Sen. Mitch McConnell weighs in on Afghanistan situation
Longtime senator calls it ‘an unmitigated disaster’
LOUISVILLE, Ky. (WAVE) - A crowd of desperate Afghans surrounded U.S. military airplanes at the Kabul airport on Monday, clinging onto the outside in an attempt to escape the country as their own president fled a day earlier amid the Taliban uprising.
Meanwhile, U.S. Sen. Mitch McConnell, R-Ky., visited Jeffersontown on Monday to discuss the deteriorating situation.
“What we’ve seen is an unmitigated disaster; a stain on the reputation of the United States of America,” McConnell said.
McConnell said he never supported the withdrawal of U.S. troops from Afghanistan during President Barack Obama’s administration or President Donald Trump’s, and he doesn’t support it now under President Joe Biden because it isn’t in America’s best interest to contain the terrorists, which he said is the main reason the U.S. sent troops to the country in the first place.
“I think Afghanistan is lost,” McConnell said. “Every terrorist around the world, in Syria, in Iraq, in Yemen, in Africa, are cheering the defeat of the United States military by a terrorist organization in Afghanistan.”
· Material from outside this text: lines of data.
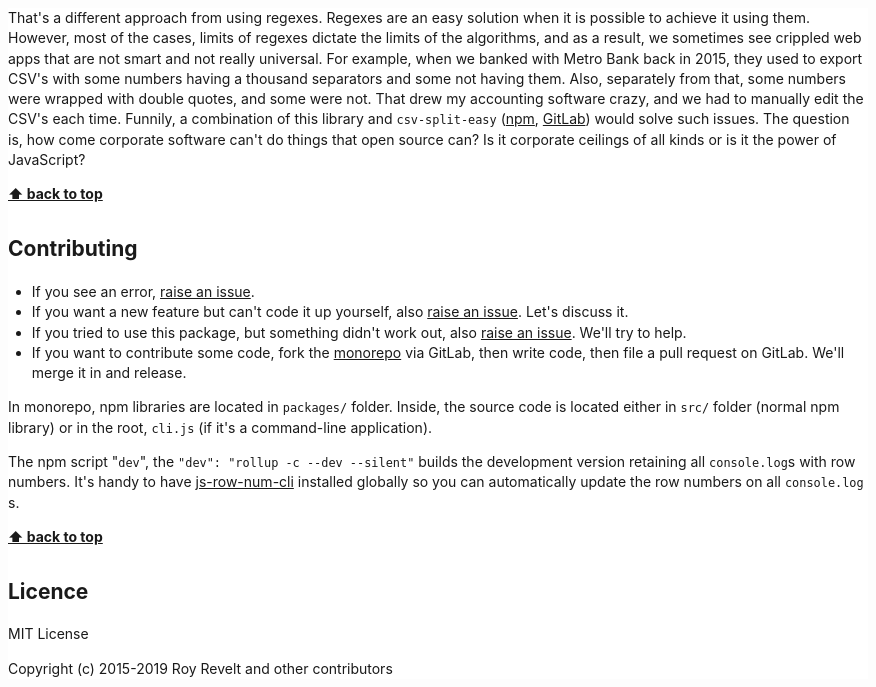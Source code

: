 That's a different approach from using regexes. Regexes are an easy solution when it is possible to achieve it using them. However, most of the cases, limits of regexes dictate the limits of the algorithms, and as a result, we sometimes see crippled web apps that are not smart and not really universal. For example, when we banked with Metro Bank back in 2015, they used to export CSV's with some numbers having a thousand separators and some not having them. Also, separately from that, some numbers were wrapped with double quotes, and some were not. That drew my accounting software crazy, and we had to manually edit the CSV's each time. Funnily, a combination of this library and `csv-split-easy` ([npm](https://www.npmjs.com/package/csv-split-easy), [GitLab](https://gitlab.com/codsen/codsen/tree/master/packages/csv-split-easy)) would solve such issues. The question is, how come corporate software can't do things that open source can? Is it corporate ceilings of all kinds or is it the power of JavaScript?

**[⬆ back to top](#)**

## Contributing

- If you see an error, [raise an issue](<https://gitlab.com/codsen/codsen/issues/new?issue[title]=string-remove-thousand-separators%20package%20-%20put%20title%20here&issue[description]=**Which%20package%20is%20this%20issue%20for**%3A%20%0Astring-remove-thousand-separators%0A%0A**Describe%20the%20issue%20(if%20necessary)**%3A%20%0A%0A%0A%2Fassign%20%40revelt>).
- If you want a new feature but can't code it up yourself, also [raise an issue](<https://gitlab.com/codsen/codsen/issues/new?issue[title]=string-remove-thousand-separators%20package%20-%20put%20title%20here&issue[description]=**Which%20package%20is%20this%20issue%20for**%3A%20%0Astring-remove-thousand-separators%0A%0A**Describe%20the%20issue%20(if%20necessary)**%3A%20%0A%0A%0A%2Fassign%20%40revelt>). Let's discuss it.
- If you tried to use this package, but something didn't work out, also [raise an issue](<https://gitlab.com/codsen/codsen/issues/new?issue[title]=string-remove-thousand-separators%20package%20-%20put%20title%20here&issue[description]=**Which%20package%20is%20this%20issue%20for**%3A%20%0Astring-remove-thousand-separators%0A%0A**Describe%20the%20issue%20(if%20necessary)**%3A%20%0A%0A%0A%2Fassign%20%40revelt>). We'll try to help.
- If you want to contribute some code, fork the [monorepo](https://gitlab.com/codsen/codsen/) via GitLab, then write code, then file a pull request on GitLab. We'll merge it in and release.

In monorepo, npm libraries are located in `packages/` folder. Inside, the source code is located either in `src/` folder (normal npm library) or in the root, `cli.js` (if it's a command-line application).

The npm script "`dev`", the `"dev": "rollup -c --dev --silent"` builds the development version retaining all `console.log`s with row numbers. It's handy to have [js-row-num-cli](https://www.npmjs.com/package/js-row-num-cli) installed globally so you can automatically update the row numbers on all `console.log`s.

**[⬆ back to top](#)**

## Licence

MIT License

Copyright (c) 2015-2019 Roy Revelt and other contributors

[node-img]: https://img.shields.io/node/v/string-remove-thousand-separators.svg?style=flat-square&label=works%20on%20node
[node-url]: https://www.npmjs.com/package/string-remove-thousand-separators
[gitlab-img]: https://img.shields.io/badge/repo-on%20GitLab-brightgreen.svg?style=flat-square
[gitlab-url]: https://gitlab.com/codsen/codsen/tree/master/packages/string-remove-thousand-separators
[cov-img]: https://img.shields.io/badge/coverage-100%25-brightgreen.svg?style=flat-square
[cov-url]: https://gitlab.com/codsen/codsen/tree/master/packages/string-remove-thousand-separators
[deps2d-img]: https://img.shields.io/badge/deps%20in%202D-see_here-08f0fd.svg?style=flat-square
[deps2d-url]: http://npm.anvaka.com/#/view/2d/string-remove-thousand-separators
[downloads-img]: https://img.shields.io/npm/dm/string-remove-thousand-separators.svg?style=flat-square
[downloads-url]: https://npmcharts.com/compare/string-remove-thousand-separators
[runkit-img]: https://img.shields.io/badge/runkit-test_in_browser-a853ff.svg?style=flat-square
[runkit-url]: https://npm.runkit.com/string-remove-thousand-separators
[prettier-img]: https://img.shields.io/badge/code_style-prettier-ff69b4.svg?style=flat-square
[prettier-url]: https://prettier.io
[license-img]: https://img.shields.io/badge/licence-MIT-51c838.svg?style=flat-square
[license-url]: https://gitlab.com/codsen/codsen/blob/master/LICENSE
When asked how long McConnell thought the U.S. should have kept troops in Afghanistan, he told reporters he didn’t have an answer.
“Well, we’ve been in Germany, Japan, and South Korea for over half a century,” he said. “What I can tell you is (Afghanistan) was not a haven for Al-Qaeda, not a single American personnel got killed for the last year. (Keeping troops in the country) was a relatively benign way to keep the lid on to avoid exactly what we’re seeing.”
On Monday, Biden stood by his decision to withdraw troops. McConnell called on him to send “enough” troops back into the country to rescue as many Americans and Afghans who have helped the U.S. as possible, adding he fears what will happen to the Afghan women and children.
One thousand additional troops were deployed to Afghanistan on Monday, in addition to the 2,500 currently on the ground. The goal is to have 6,000 military personnel present in the country.